Hours after his adopted son Alfredo calls Dottore Gustavo Pedrolli “papà” for the first time, the doctor and his wife, plumbing heiress Bianca Marcolini, are asleep in their Venice apartment. Five armed men break in, repel Pedrolli’s feeble resistance and grab Alfredo. The abductors, amazingly, are carabinieri dispatched by an unknown complainant to end what was apparently an illegal adoption. But why did Captain Marvilli and his masked troops storm so violently into the apartment in the dead of night? After all, as Brunetti reflects, “this was not the United States.” And why, given her fury over a brain-threatening injury to her husband, does Signora Marcolini seem so incurious about what’s become of her son?
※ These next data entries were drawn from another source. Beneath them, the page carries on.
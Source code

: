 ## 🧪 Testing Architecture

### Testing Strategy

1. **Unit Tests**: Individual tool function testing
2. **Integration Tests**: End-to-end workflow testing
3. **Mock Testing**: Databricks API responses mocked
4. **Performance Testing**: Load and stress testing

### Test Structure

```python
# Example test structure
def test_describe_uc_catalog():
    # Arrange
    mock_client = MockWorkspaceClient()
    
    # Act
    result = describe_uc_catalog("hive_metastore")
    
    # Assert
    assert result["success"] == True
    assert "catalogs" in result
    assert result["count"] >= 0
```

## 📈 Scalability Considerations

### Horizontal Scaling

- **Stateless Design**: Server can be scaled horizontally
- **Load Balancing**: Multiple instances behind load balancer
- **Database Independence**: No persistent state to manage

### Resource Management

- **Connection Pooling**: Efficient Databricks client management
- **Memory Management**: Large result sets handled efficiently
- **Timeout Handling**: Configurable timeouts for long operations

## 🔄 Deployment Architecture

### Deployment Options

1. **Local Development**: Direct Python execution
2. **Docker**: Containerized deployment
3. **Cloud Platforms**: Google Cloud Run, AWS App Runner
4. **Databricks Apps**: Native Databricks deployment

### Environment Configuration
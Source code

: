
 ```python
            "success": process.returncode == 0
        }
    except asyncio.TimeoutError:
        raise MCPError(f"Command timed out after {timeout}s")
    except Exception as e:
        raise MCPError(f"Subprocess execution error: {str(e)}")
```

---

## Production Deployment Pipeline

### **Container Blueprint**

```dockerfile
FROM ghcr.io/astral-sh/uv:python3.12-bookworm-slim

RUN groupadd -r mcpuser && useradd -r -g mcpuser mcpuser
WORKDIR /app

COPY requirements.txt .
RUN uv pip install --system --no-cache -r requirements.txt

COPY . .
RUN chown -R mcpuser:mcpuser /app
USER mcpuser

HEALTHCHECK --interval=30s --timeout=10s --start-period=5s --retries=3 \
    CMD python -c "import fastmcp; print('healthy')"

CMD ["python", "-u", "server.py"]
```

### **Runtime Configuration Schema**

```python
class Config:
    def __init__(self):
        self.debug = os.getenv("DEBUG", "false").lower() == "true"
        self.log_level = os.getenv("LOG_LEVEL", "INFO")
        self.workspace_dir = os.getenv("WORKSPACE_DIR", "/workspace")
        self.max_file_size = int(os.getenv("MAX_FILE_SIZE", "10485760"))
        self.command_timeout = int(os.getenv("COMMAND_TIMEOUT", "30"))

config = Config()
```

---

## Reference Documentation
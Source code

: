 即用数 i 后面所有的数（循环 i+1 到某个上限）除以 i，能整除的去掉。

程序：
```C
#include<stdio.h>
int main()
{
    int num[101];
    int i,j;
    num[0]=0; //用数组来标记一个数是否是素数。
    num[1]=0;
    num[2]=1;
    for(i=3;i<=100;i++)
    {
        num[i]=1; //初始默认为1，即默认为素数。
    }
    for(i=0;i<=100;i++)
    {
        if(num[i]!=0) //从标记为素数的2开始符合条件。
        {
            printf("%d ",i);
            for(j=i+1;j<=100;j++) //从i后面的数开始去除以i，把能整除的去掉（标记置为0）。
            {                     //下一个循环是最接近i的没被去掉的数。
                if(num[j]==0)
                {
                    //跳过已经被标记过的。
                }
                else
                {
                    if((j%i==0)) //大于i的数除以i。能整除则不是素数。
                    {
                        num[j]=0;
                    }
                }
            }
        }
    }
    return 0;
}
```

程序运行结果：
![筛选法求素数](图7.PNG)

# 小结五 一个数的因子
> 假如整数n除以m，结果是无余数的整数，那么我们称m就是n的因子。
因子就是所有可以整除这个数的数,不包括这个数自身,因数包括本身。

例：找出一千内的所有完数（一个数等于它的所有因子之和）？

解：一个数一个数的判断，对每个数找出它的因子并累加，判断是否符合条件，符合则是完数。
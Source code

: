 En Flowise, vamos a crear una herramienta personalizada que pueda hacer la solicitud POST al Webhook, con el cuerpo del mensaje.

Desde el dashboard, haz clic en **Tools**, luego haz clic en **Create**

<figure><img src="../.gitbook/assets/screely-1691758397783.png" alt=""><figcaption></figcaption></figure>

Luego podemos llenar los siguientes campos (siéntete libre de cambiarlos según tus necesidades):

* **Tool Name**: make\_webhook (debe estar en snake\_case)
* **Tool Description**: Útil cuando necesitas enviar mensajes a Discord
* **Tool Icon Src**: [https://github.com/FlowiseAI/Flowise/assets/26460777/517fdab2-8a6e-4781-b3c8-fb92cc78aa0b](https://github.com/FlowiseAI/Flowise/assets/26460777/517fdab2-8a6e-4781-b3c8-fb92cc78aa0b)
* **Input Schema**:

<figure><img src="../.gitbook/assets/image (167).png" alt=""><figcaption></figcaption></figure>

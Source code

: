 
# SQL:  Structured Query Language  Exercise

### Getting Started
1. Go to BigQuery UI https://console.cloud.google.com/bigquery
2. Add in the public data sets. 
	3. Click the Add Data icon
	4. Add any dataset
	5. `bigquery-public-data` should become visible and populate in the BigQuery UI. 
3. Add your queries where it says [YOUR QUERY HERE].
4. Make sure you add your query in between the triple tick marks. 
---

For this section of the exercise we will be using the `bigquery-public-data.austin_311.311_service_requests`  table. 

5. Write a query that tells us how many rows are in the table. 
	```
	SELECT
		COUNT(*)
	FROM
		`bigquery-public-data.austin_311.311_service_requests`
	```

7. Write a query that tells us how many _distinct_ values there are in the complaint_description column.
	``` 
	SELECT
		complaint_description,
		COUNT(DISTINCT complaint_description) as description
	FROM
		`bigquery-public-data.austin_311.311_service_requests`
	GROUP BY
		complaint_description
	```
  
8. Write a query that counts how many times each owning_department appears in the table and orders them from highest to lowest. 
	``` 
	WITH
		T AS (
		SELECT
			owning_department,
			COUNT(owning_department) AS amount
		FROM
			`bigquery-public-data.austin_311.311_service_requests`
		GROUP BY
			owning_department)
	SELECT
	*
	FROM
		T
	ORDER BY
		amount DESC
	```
These riddles lead Brunetti on a trip to a fertility clinic, where he and his boss’s secretary, enterprising Elettra Zorzi, pretend to be a desperate, childless couple, as well as to a round of pharmacists, one of whom treats confidential medical information as a divine sword, and eventually to the unknown tipster, whose motive for betraying the adoptive parents is truly nauseating.
Not a single murder, but the story would be strong enough without one even without a climactic assault whose only casualty is the characters’ moral certitudes.